This is an invalid XML but REXML 3.3.1 accepts it, right? And REXML 3.3.2 doesn't accept it, right?

kou commented 1 month ago

The XML isn't accepted with both of ActiveSupport::XmlMini.backend = "Nokogiri" and ActiveSupport::XmlMini.backend = "LibXML" but ActiveSupport::XmlMini.backend = "REXML" with REXML 3.3.1 accepts the XML, right?

MahtraDR commented 1 month ago

Mine is a bit different, in that I'm dealing with XML tags nested inside text. It is the same in that it's worked for years of REXML usage, and broke with 3.3.2 though. This is my offending line.

"<a exist=\"-10949883\" noun=\"Jespin\">He</a> is wearing a <a exist=\"76182094\" noun=\"jacket\">soft black suede jacket</a> with fitted sleeves, a <a exist=\"76182143\" noun=\"cufflinks\">pair of iron and onyx cufflinks</a>, a <a exist=\"76182144\" noun=\"pin\">small golden Paupers pin</a>, a <a exist=\"76182145\" noun=\"satchel\">finely tooled grey leather satchel</a>, a pumpkin-stitched bright <a exist=\"76182149\" noun=\"backpack\">orange backpack</a>, a <a exist=\"76182153\" noun=\"shirt\">pale white spidersilk shirt</a>, a <a exist=\"76182154\" noun=\"apron\">leather crafter's apron</a>, an <a exist=\"76182155\" noun=\"breastplate\">etched vultite metal breastplate</a>, a <a exist=\"76182156\" noun=\"gauntlets\">pair of thick leather gauntlets</a> with polished eonake studs, a <a exist=\"76182157\" noun=\"sack\">large black sack</a>, a <a exist=\"76182158\" noun=\"pouch\">deep indigo eel skin pouch</a>, a <a exist=\"76182196\" noun=\"forging-hammer\">perfect steel-handled mithril forging-hammer</a>, a <a exist=\"76182197\" noun=\"pants\">pair of crisp black linen pants</a>, <a exist=\"76182198\" noun=\"greaves\">some thick spiked ora leg greaves</a>, a <a exist=\"76182199\" noun=\"boots\">pair of thick eonake-toed leather boots</a>, and an <a exist=\"76182200\" noun=\"greatshield\">oval silver steel greatshield</a> lined with crimson plates.\r\n"
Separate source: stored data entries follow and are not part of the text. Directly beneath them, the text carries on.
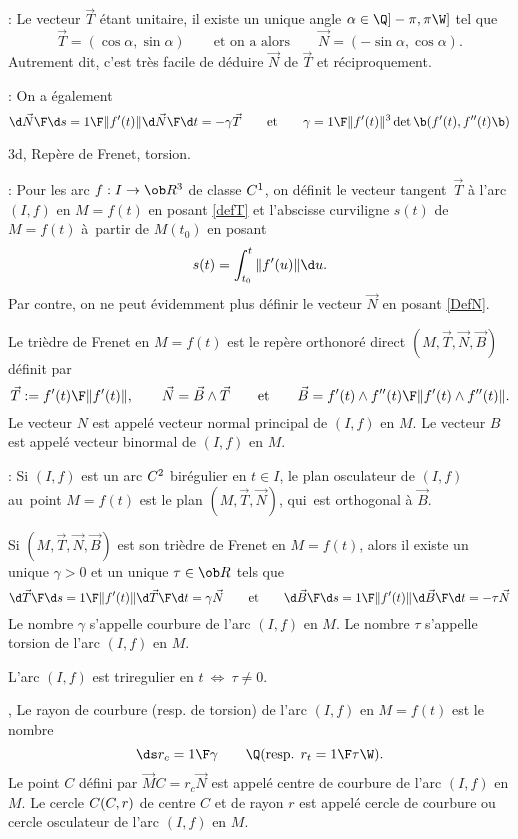 \Remarque : Le vecteur $\vec T$ \'etant unitaire, il existe un unique angle $\alpha\in\Q]-\pi,\pi\W]$ tel que
$$
\vec T=(\cos\alpha,\sin\alpha)\qquad\mbox{et on a alors}\qquad\vec N=(-\sin\alpha,\cos\alpha). 
$$
Autrement dit, c'est tr\`es facile de d\'eduire $\vec N$ de $\vec T$ et r\'eciproquement. 
\bigskip

\Remarque : On a \'egalement 
$$
{\d \vec N\F\d s}={1\F\|f'(t)\|}{\d\vec N\F\d t}=-\gamma\vec T\qquad\mbox{et}\qquad 
\gamma={1\F\|f'(t)\|^3}\det\b(f'(t),f''(t)\b)
$$

\Subsection 3d, Rep\`ere de Frenet, torsion.
\bigskip

\Remarque : Pour les arc $f:I\to\ob R^3$ de classe $\sc C^1$, on d\'efinit le vecteur tangent~$\vec T$ \`a l'arc $(I,f)$ en $M=f(t)$ 
en posant \eqref{defT} et l'abscisse curviligne $s(t)$ de $M=f(t)$ \`a~partir de $M(t_0)$ en posant 
$$
s(t)=\int_{t_0}^t\|f'(u)\|\d u. 
$$
Par contre, on ne peut \'evidemment 
plus d\'efinir le vecteur $\vec N$ en posant \eqref{DefN}. 
\bigskip

Le tri\`edre de Frenet en $M=f(t)$ est le rep\`ere orthonor\'e direct 
$(M,\vec T,\vec N,\vec B)$ d\'efinit par 
$$
\vec T:={f'(t)\F\|f'(t)\|},\qquad \vec N=\vec B\wedge\vec T\qquad\mbox{et}\qquad
\vec B={f'(t)\wedge f''(t)\F\|f'(t)\wedge f''(t)\|}. 
$$ 
Le vecteur $N$ est appel\'e vecteur normal principal de $(I,f)$ en $M$. \pn
Le vecteur $B$ est appel\'e vecteur binormal de $(I,f)$ en $M$. 
\bigskip

\Remarque : Si $(I,f)$ est un arc $\sc C^2$ bir\'egulier en $t\in I$, 
le plan osculateur de $(I,f)$ au~point $M=f(t)$ est le plan $(M,\vec T,\vec N)$, qui~est orthogonal \`a $\vec B$. 
\bigskip

Si $(M,\vec T,\vec N,\vec B)$ est son tri\`edre de Frenet en $M=f(t)$, alors il existe un unique
$\gamma>0$ et un unique $\tau\in\ob R$ tels que 
$$
{\d \vec T\F\d s}={1\F\|f'(t)\|}{\d\vec T\F\d t}=\gamma\vec N\qquad\mbox{et}
\qquad{\d \vec B\F\d s}={1\F\|f'(t)\|}{\d\vec B\F\d t}=-\tau\vec N
$$
Le nombre $\gamma$ s'appelle courbure de l'arc $(I,f)$ en $M$. \pn
Le nombre $\tau$ s'appelle torsion de l'arc $(I,f)$ en $M$. 


L'arc $(I,f)$ est triregulier en $t\ \Longleftrightarrow\ \tau\neq0$. 

, 
Le rayon de courbure (resp. de torsion) de l'arc $(I,f)$ en $M=f(t)$ est le nombre 
$$
\ds r_c={1\F \gamma}\qquad\Q(\mbox{resp. } r_t={1\F\tau}\W).
$$ 
Le point $C$ d\'efini par $\vec MC=r_c\vec N$ est appel\'e centre de courbure de l'arc $(I,f)$ en $M$. \pn
Le cercle $\sc C(C,r)$ de centre $C$ et de rayon $r$ est appel\'e cercle de courbure 
ou cercle osculateur de l'arc $(I,f)$ en $M$. 
\bigskip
Would you prefer mine in a separate issue?

kou commented 1 month ago

Ah, yes, please.

tilo commented 1 month ago

@kou it is similar


xml_string = "\"<?xml version=\\\"1.0\\\" encoding=\\\"UTF-8\\\" standalone=\\\"yes\\\"?>\n  <SomeResponse>\n    <Purchase>\n      <Id>123</Id>\n      <SyncToken>0</SyncToken>\n      <MetaData>\n        <CreateTime>2021-11-23T04:32:03-08:00</CreateTime>\n        <LastUpdatedTime>2021-11-23T04:32:03-08:00</LastUpdatedTime>\n      </MetaData>\n      <TxnDate>2021-11-23</TxnDate>\n      <CurrencyRef>USD</CurrencyRef>\n      <Line>\n        <Id>1</Id>\n        <Description>some description</Description>\n        <Amount>123.45</Amount>\n        <DetailType>AccountBasedExpenseLineDetail</DetailType>\n        <AccountBasedExpenseLineDetail>\n          <CustomerRef>1</CustomerRef>\n          <AccountRef>12</AccountRef>\n          <BillableStatus>NotBillable</BillableStatus>\n          <TaxCodeRef>NON</TaxCodeRef>\n        </AccountBasedExpenseLineDetail>\n      </Line>\n      <AccountRef>34</AccountRef>\n      <PaymentType>CreditCard</PaymentType>\n      <EntityRef>1</EntityRef>\n      <Credit>false</Credit>\n      <TotalAmt>123.45</TotalAmt>\n      <PurchaseEx>\n        <NameValue>\n          <Name>TxnType</Name>\n          <Value>99</Value>\n        </NameValue>\n      </PurchaseEx>\n    </Purchase>\n  </SomeResponse>\"\n"

best to cut+paste this into a variable to parse it.

It is similar to the XML you showed, but from what I can tell with incorrect quoting

kou commented 1 month ago

The XML in https://github.com/ruby/rexml/issues/180#issuecomment-2235239789 was generated by puts xml_string.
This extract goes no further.